Write the entries below out again in full. Match every character.

INFORMATION SHOWN |
--------------------------------------------------
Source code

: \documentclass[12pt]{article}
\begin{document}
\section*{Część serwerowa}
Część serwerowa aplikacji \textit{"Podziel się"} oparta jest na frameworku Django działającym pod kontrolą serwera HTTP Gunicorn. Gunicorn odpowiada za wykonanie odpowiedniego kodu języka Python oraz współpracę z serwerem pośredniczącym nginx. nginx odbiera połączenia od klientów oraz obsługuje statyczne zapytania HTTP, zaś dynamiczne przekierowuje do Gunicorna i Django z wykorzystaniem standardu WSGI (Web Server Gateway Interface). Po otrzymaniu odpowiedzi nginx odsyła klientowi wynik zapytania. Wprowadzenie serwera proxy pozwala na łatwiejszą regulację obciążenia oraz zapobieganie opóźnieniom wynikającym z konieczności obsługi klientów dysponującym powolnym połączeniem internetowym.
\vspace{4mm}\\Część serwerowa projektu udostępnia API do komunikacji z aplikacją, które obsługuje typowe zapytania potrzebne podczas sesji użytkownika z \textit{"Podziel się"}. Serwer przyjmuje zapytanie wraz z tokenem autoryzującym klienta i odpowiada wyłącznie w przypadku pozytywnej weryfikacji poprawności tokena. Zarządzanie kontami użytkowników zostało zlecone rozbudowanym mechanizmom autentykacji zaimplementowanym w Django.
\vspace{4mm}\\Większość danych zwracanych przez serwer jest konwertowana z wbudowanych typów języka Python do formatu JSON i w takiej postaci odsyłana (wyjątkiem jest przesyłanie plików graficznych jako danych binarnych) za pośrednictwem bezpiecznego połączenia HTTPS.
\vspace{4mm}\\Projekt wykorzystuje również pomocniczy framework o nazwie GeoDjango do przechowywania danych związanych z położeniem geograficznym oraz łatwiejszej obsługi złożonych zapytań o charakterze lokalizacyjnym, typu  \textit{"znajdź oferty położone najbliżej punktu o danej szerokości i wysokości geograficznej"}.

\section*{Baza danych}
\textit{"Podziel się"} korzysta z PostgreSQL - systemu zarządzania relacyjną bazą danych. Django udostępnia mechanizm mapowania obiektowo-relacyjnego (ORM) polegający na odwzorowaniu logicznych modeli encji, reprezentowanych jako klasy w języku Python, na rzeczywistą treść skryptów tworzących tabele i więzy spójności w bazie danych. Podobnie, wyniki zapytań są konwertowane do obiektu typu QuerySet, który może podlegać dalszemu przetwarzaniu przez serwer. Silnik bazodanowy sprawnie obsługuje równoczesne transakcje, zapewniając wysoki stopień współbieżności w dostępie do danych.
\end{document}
--------------------------------------------------
RESULT |
Source code

: \documentclass[12pt]{article}
\begin{document}
\section*{Część serwerowa}
Część serwerowa aplikacji \textit{"Podziel się"} oparta jest na frameworku Django działającym pod kontrolą serwera HTTP Gunicorn. Gunicorn odpowiada za wykonanie odpowiedniego kodu języka Python oraz współpracę z serwerem pośredniczącym nginx. nginx odbiera połączenia od klientów oraz obsługuje statyczne zapytania HTTP, zaś dynamiczne przekierowuje do Gunicorna i Django z wykorzystaniem standardu WSGI (Web Server Gateway Interface). Po otrzymaniu odpowiedzi nginx odsyła klientowi wynik zapytania. Wprowadzenie serwera proxy pozwala na łatwiejszą regulację obciążenia oraz zapobieganie opóźnieniom wynikającym z konieczności obsługi klientów dysponującym powolnym połączeniem internetowym.
\vspace{4mm}\\Część serwerowa projektu udostępnia API do komunikacji z aplikacją, które obsługuje typowe zapytania potrzebne podczas sesji użytkownika z \textit{"Podziel się"}. Serwer przyjmuje zapytanie wraz z tokenem autoryzującym klienta i odpowiada wyłącznie w przypadku pozytywnej weryfikacji poprawności tokena. Zarządzanie kontami użytkowników zostało zlecone rozbudowanym mechanizmom autentykacji zaimplementowanym w Django.
\vspace{4mm}\\Większość danych zwracanych przez serwer jest konwertowana z wbudowanych typów języka Python do formatu JSON i w takiej postaci odsyłana (wyjątkiem jest przesyłanie plików graficznych jako danych binarnych) za pośrednictwem bezpiecznego połączenia HTTPS.
\vspace{4mm}\\Projekt wykorzystuje również pomocniczy framework o nazwie GeoDjango do przechowywania danych związanych z położeniem geograficznym oraz łatwiejszej obsługi złożonych zapytań o charakterze lokalizacyjnym, typu  \textit{"znajdź oferty położone najbliżej punktu o danej szerokości i wysokości geograficznej"}.

\section*{Baza danych}
\textit{"Podziel się"} korzysta z PostgreSQL - systemu zarządzania relacyjną bazą danych. Django udostępnia mechanizm mapowania obiektowo-relacyjnego (ORM) polegający na odwzorowaniu logicznych modeli encji, reprezentowanych jako klasy w języku Python, na rzeczywistą treść skryptów tworzących tabele i więzy spójności w bazie danych. Podobnie, wyniki zapytań są konwertowane do obiektu typu QuerySet, który może podlegać dalszemu przetwarzaniu przez serwer. Silnik bazodanowy sprawnie obsługuje równoczesne transakcje, zapewniając wysoki stopień współbieżności w dostępie do danych.
\end{document}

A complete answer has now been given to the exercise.